──────── Data extract ────────

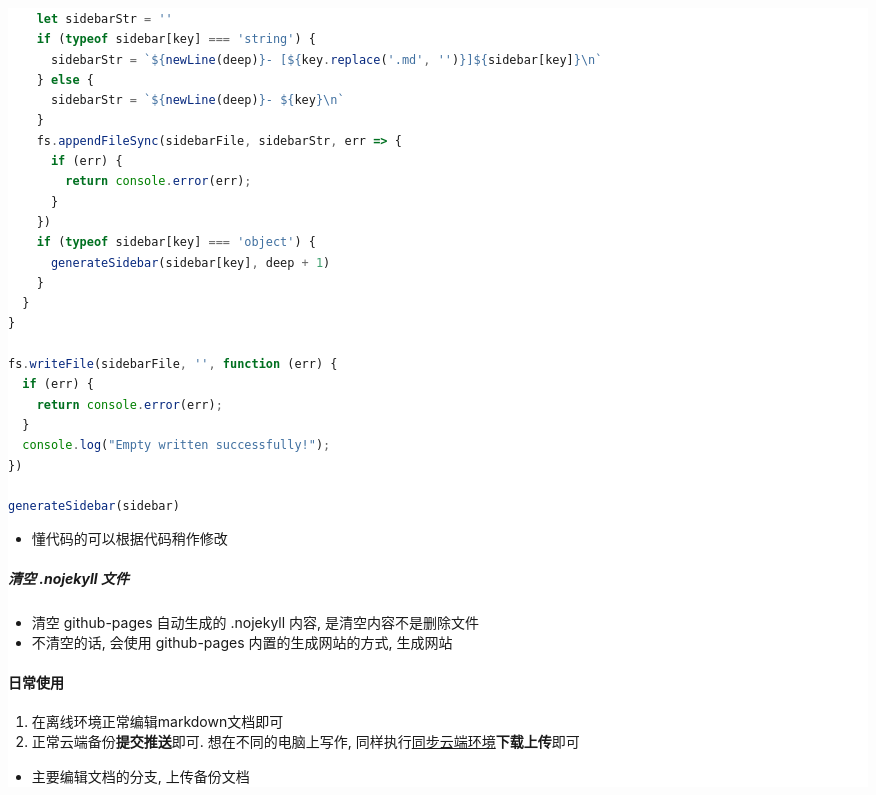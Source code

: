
```js
    let sidebarStr = ''
    if (typeof sidebar[key] === 'string') {
      sidebarStr = `${newLine(deep)}- [${key.replace('.md', '')}]${sidebar[key]}\n`
    } else {
      sidebarStr = `${newLine(deep)}- ${key}\n`
    }
    fs.appendFileSync(sidebarFile, sidebarStr, err => {
      if (err) {
        return console.error(err);
      }
    })
    if (typeof sidebar[key] === 'object') {
      generateSidebar(sidebar[key], deep + 1)
    }
  }
}

fs.writeFile(sidebarFile, '', function (err) {
  if (err) {
    return console.error(err);
  }
  console.log("Empty written successfully!");
})

generateSidebar(sidebar)
```
* 懂代码的可以根据代码稍作修改

#####  清空 .nojekyll 文件
* 清空 github-pages 自动生成的 .nojekyll 内容, 是清空内容不是删除文件
* 不清空的话, 会使用 github-pages 内置的生成网站的方式, 生成网站

#### 日常使用
1. 在离线环境正常编辑markdown文档即可
2. 正常云端备份**提交推送**即可. 想在不同的电脑上写作, 同样执行[同步云端环境](#同步云端环境)**下载上传**即可
* 主要编辑文档的分支, 上传备份文档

────────

*What this task involves:* Start at the line with "github-pages 内置的生成网站的方式, 生成网站" and stop at the end of the records. Write those lines out exactly and add nothing.

*Answer section:*
* 不清空的话, 会使用 github-pages 内置的生成网站的方式, 生成网站

#### 日常使用
1. 在离线环境正常编辑markdown文档即可
2. 正常云端备份**提交推送**即可. 想在不同的电脑上写作, 同样执行[同步云端环境](#同步云端环境)**下载上传**即可
* 主要编辑文档的分支, 上传备份文档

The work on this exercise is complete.